Please copy exactly the part of the records below that opens with the line containing "### [5. Map & Dictionary](https://ju-hy.tistory.com/89)" and closes with the line containing "upvotes: 251", leaving out any pictures.

********

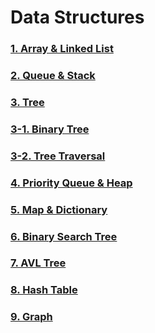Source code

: # Data Structures

### [1. Array & Linked List](https://ju-hy.tistory.com/83)

### [2. Queue & Stack](https://ju-hy.tistory.com/84)

### [3. Tree](https://ju-hy.tistory.com/85)

### [3-1. Binary Tree](https://ju-hy.tistory.com/86)

### [3-2. Tree Traversal](https://ju-hy.tistory.com/87)

### [4. Priority Queue & Heap](https://ju-hy.tistory.com/88)

### [5. Map & Dictionary](https://ju-hy.tistory.com/89)

### [6. Binary Search Tree](https://ju-hy.tistory.com/90)

### [7. AVL Tree](https://ju-hy.tistory.com/91)

### [8. Hash Table](https://ju-hy.tistory.com/92)

### [9. Graph](https://ju-hy.tistory.com/93)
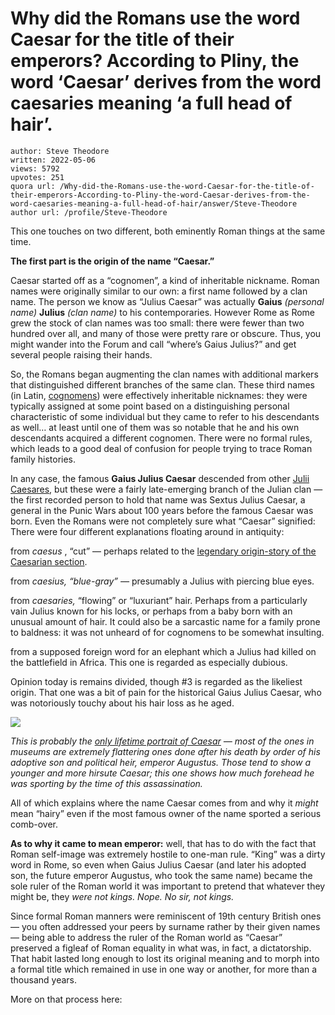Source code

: # Why did the Romans use the word Caesar for the title of their emperors? According to Pliny, the word ‘Caesar’ derives from the word caesaries meaning ‘a full head of hair’.

	author: Steve Theodore
	written: 2022-05-06
	views: 5792
	upvotes: 251
	quora url: /Why-did-the-Romans-use-the-word-Caesar-for-the-title-of-their-emperors-According-to-Pliny-the-word-Caesar-derives-from-the-word-caesaries-meaning-a-full-head-of-hair/answer/Steve-Theodore
	author url: /profile/Steve-Theodore


This one touches on two different, both eminently Roman things at the same time.

__The first part is the origin of the name “Caesar.”__ 

Caesar started off as a “cognomen”, a kind of inheritable nickname. Roman names were originally similar to our own: a first name followed by a clan name. The person we know as “Julius Caesar” was actually __Gaius__ _(personal name)_ __Julius__ _(clan name)_  to his contemporaries. However Rome as Rome grew the stock of clan names was too small: there were fewer than two hundred over all, and many of those were pretty rare or obscure. Thus, you might wander into the Forum and call “where’s Gaius Julius?” and get several people raising their hands.

So, the Romans began augmenting the clan names with additional markers that distinguished different branches of the same clan. These third names (in Latin, [cognomens](https://en.wikipedia.org/wiki/Cognomen)) were effectively inheritable nicknames: they were typically assigned at some point based on a distinguishing personal characteristic of some individual but they came to refer to his descendants as well… at least until one of them was so notable that he and his own descendants acquired a different cognomen. There were no formal rules, which leads to a good deal of confusion for people trying to trace Roman family histories.

In any case, the famous __Gaius Julius Caesar__  descended from other [Julii Caesares](https://en.wikipedia.org/wiki/Julii_Caesares), but these were a fairly late-emerging branch of the Julian clan — the first recorded person to hold that name was Sextus Julius Caesar, a general in the Punic Wars about 100 years before the famous Caesar was born. Even the Romans were not completely sure what “Caesar” signified: There were four different explanations floating around in antiquity:

from _caesus_ , “cut” — perhaps related to the [legendary origin-story of the Caesarian section](https://www.nlm.nih.gov/exhibition/cesarean/part1.html).

from _caesius, “blue-gray” —_ presumably a Julius with piercing blue eyes.

from _caesaries,_ “flowing” or “luxuriant” hair. Perhaps from a particularly vain Julius known for his locks, or perhaps from a baby born with an unusual amount of hair. It could also be a sarcastic name for a family prone to baldness: it was not unheard of for cognomens to be somewhat insulting.

from a supposed foreign word for an elephant which a Julius had killed on the battlefield in Africa. This one is regarded as especially dubious.

Opinion today is remains divided, though #3 is regarded as the likeliest origin. That one was a bit of pain for the historical Gaius Julius Caesar, who was notoriously touchy about his hair loss as he aged.

![](https://qph.fs.quoracdn.net/main-qimg-2d19cf965902a099c514e6603b3dce31-lq)

_This is probably the_ _[only lifetime portrait of Caesar](https://www.quora.com/Are-there-any-busts-of-Caesar-that-were-created-within-his-lifetime-that-still-exist/answer/Steve-Theodore?ch=10&oid=265375559&share=21efd2bd&srid=zLvM&target_type=answer)_ _— most of the ones in museums are extremely flattering ones done after his death by order of his adoptive son and political heir, emperor Augustus. Those tend to show a younger and more hirsute Caesar; this one shows how much forehead he was sporting by the time of this assassination._ 

All of which explains where the name Caesar comes from and why it _might_ mean “hairy” even if the most famous owner of the name sported a serious comb-over.

__As to why it came to mean emperor:__ well, that has to do with the fact that Roman self-image was extremely hostile to one-man rule. “King” was a dirty word in Rome, so even when Gaius Julius Caesar (and later his adopted son, the future emperor Augustus, who took the same name) became the sole ruler of the Roman world it was important to pretend that whatever they might be, they _were not kings. Nope. No sir, not kings._ 

Since formal Roman manners were reminiscent of 19th century British ones — you often addressed your peers by surname rather by their given names — being able to address the ruler of the Roman world as “Caesar” preserved a figleaf of Roman equality in what was, in fact, a dictatorship. That habit lasted long enough to lost its original meaning and to morph into a formal title which remained in use in one way or another, for more than a thousand years.

More on that process here:





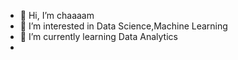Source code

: - 👋 Hi, I’m chaaaam
- 👀 I’m interested in Data Science,Machine Learning
- 🌱 I’m currently learning Data Analytics
- 
<!---
chaaaam/chaaaam is a ✨ special ✨ repository because its `README.md` (this file) appears on your GitHub profile.
You can click the Preview link to take a look at your changes.
--->
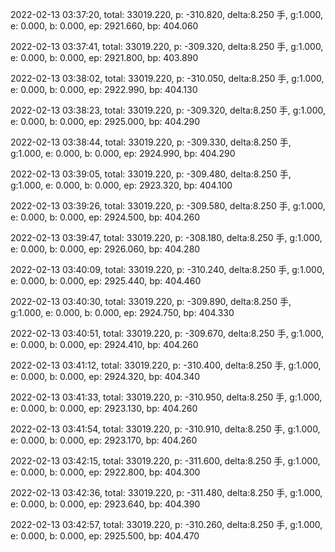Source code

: 2022-02-13 03:37:20, total: 33019.220, p: -310.820, delta:8.250 手, g:1.000, e: 0.000, b: 0.000, ep: 2921.660, bp: 404.060

2022-02-13 03:37:41, total: 33019.220, p: -309.320, delta:8.250 手, g:1.000, e: 0.000, b: 0.000, ep: 2921.800, bp: 403.890

2022-02-13 03:38:02, total: 33019.220, p: -310.050, delta:8.250 手, g:1.000, e: 0.000, b: 0.000, ep: 2922.990, bp: 404.130

2022-02-13 03:38:23, total: 33019.220, p: -309.320, delta:8.250 手, g:1.000, e: 0.000, b: 0.000, ep: 2925.000, bp: 404.290

2022-02-13 03:38:44, total: 33019.220, p: -309.330, delta:8.250 手, g:1.000, e: 0.000, b: 0.000, ep: 2924.990, bp: 404.290

2022-02-13 03:39:05, total: 33019.220, p: -309.480, delta:8.250 手, g:1.000, e: 0.000, b: 0.000, ep: 2923.320, bp: 404.100

2022-02-13 03:39:26, total: 33019.220, p: -309.580, delta:8.250 手, g:1.000, e: 0.000, b: 0.000, ep: 2924.500, bp: 404.260

2022-02-13 03:39:47, total: 33019.220, p: -308.180, delta:8.250 手, g:1.000, e: 0.000, b: 0.000, ep: 2926.060, bp: 404.280

2022-02-13 03:40:09, total: 33019.220, p: -310.240, delta:8.250 手, g:1.000, e: 0.000, b: 0.000, ep: 2925.440, bp: 404.460

2022-02-13 03:40:30, total: 33019.220, p: -309.890, delta:8.250 手, g:1.000, e: 0.000, b: 0.000, ep: 2924.750, bp: 404.330

2022-02-13 03:40:51, total: 33019.220, p: -309.670, delta:8.250 手, g:1.000, e: 0.000, b: 0.000, ep: 2924.410, bp: 404.260

2022-02-13 03:41:12, total: 33019.220, p: -310.400, delta:8.250 手, g:1.000, e: 0.000, b: 0.000, ep: 2924.320, bp: 404.340

2022-02-13 03:41:33, total: 33019.220, p: -310.950, delta:8.250 手, g:1.000, e: 0.000, b: 0.000, ep: 2923.130, bp: 404.260

2022-02-13 03:41:54, total: 33019.220, p: -310.910, delta:8.250 手, g:1.000, e: 0.000, b: 0.000, ep: 2923.170, bp: 404.260

2022-02-13 03:42:15, total: 33019.220, p: -311.600, delta:8.250 手, g:1.000, e: 0.000, b: 0.000, ep: 2922.800, bp: 404.300

2022-02-13 03:42:36, total: 33019.220, p: -311.480, delta:8.250 手, g:1.000, e: 0.000, b: 0.000, ep: 2923.640, bp: 404.390

2022-02-13 03:42:57, total: 33019.220, p: -310.260, delta:8.250 手, g:1.000, e: 0.000, b: 0.000, ep: 2925.500, bp: 404.470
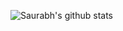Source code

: 
![Saurabh's github stats](https://github-readme-stats.vercel.app/api?username=saurabhkhandelwal&hide=contribs,prs)
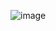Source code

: ![image](https://github.com/FAsami/foysal-dev/assets/43314398/723363d1-41a1-41c8-9f8b-4aeee2dc21fd)
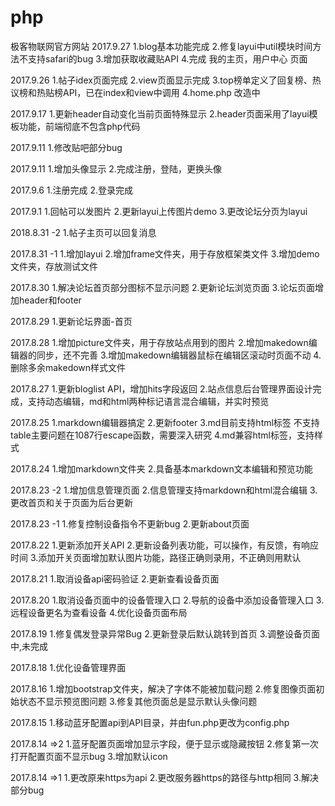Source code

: # php
极客物联网官方网站
2017.9.27
1.blog基本功能完成
2.修复layui中util模块时间方法不支持safari的bug
3.增加获取收藏贴API
4.完成 我的主页，用户中心 页面


2017.9.26
1.帖子idex页面完成
2.view页面显示完成
3.top榜单定义了回复榜、热议榜和热贴榜API，已在index和view中调用
4.home.php 改造中

2017.9.17
1.更新header自动变化当前页面特殊显示
2.header页面采用了layui模板功能，前端彻底不包含php代码

2017.9.11
1.修改贴吧部分bug

2017.9.11
1.增加头像显示
2.完成注册，登陆，更换头像

2017.9.6
1.注册完成
2.登录完成

2017.9.1
1.回帖可以发图片
2.更新layui上传图片demo
3.更改论坛分页为layui

2018.8.31 -2
1.帖子主页可以回复消息

2017.8.31 -1
1.增加layui
2.增加frame文件夹，用于存放框架类文件
3.增加demo文件夹，存放测试文件

2017.8.30
1.解决论坛首页部分图标不显示问题
2.更新论坛浏览页面
3.论坛页面增加header和footer

2017.8.29
1.更新论坛界面-首页

2017.8.28
1.增加picture文件夹，用于存放站点用到的图片
2.增加makedown编辑器的同步，还不完善
3.增加makedown编辑器鼠标在编辑区滚动时页面不动
4.删除多余makedown样式文件

2017.8.27
1.更新bloglist API，增加hits字段返回
2.站点信息后台管理界面设计完成，支持动态编辑，md和html两种标记语言混合编辑，并实时预览

2017.8.25
1.markdown编辑器搞定
2.更新footer
3.md目前支持html标签 不支持table主要问题在1087行escape函数，需要深入研究
4.md兼容html标签，支持样式

2017.8.24 
1.增加markdown文件夹
2.具备基本markdown文本编辑和预览功能

2017.8.23 -2
1.增加信息管理页面
2.信息管理支持markdown和html混合编辑
3.更改首页和关于页面为后台更新

2017.8.23 -1
1.修复控制设备指令不更新bug
2.更新about页面

2017.8.22
1.更新添加开关API
2.更新设备列表功能，可以操作，有反馈，有响应时间
3.添加开关页面增加默认图片功能，路径正确则录用，不正确则用默认

2017.8.21
1.取消设备api密码验证
2.更新查看设备页面

2017.8.20
1.取消设备页面中的设备管理入口
2.导航的设备中添加设备管理入口
3.远程设备更名为查看设备
4.优化设备页面布局

2017.8.19
1.修复偶发登录异常Bug
2.更新登录后默认跳转到首页
3.调整设备页面中,未完成

2017.8.18
1.优化设备管理界面

2017.8.16
1.增加bootstrap文件夹，解决了字体不能被加载问题
2.修复图像页面初始状态不显示预览图问题
3.修复其他页面总是显示默认头像问题

2017.8.15
1.移动蓝牙配置api到API目录，并由fun.php更改为config.php

2017.8.14 =>2
1.蓝牙配置页面增加显示字段，便于显示或隐藏按钮
2.修复第一次打开配置页面不显示bug
3.增加默认icon

2017.8.14 =>1
1.更改原来https为api
2.更改服务器https的路径与http相同
3.解决部分bug
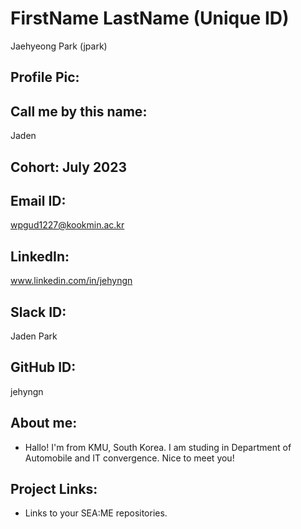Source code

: # FirstName LastName (Unique ID)
Jaehyeong Park (jpark)
## Profile Pic:

## Call me by this name: 
Jaden
## Cohort: July 2023
## Email ID: 
wpgud1227@kookmin.ac.kr
## LinkedIn:
www.linkedin.com/in/jehyngn
## Slack ID: 
Jaden Park
## GitHub ID:
jehyngn
## About me: 
- Hallo! 
I'm from KMU, South Korea.
I am studing in Department of Automobile and IT convergence.
Nice to meet you!
## Project Links:
- Links to your SEA:ME repositories.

********

▶ _Finished task_
### [5. Map & Dictionary](https://ju-hy.tistory.com/89)

### [6. Binary Search Tree](https://ju-hy.tistory.com/90)

### [7. AVL Tree](https://ju-hy.tistory.com/91)

### [8. Hash Table](https://ju-hy.tistory.com/92)

### [9. Graph](https://ju-hy.tistory.com/93)
Source code

: # Why did the Romans use the word Caesar for the title of their emperors? According to Pliny, the word ‘Caesar’ derives from the word caesaries meaning ‘a full head of hair’.

	author: Steve Theodore
	written: 2022-05-06
	views: 5792
	upvotes: 251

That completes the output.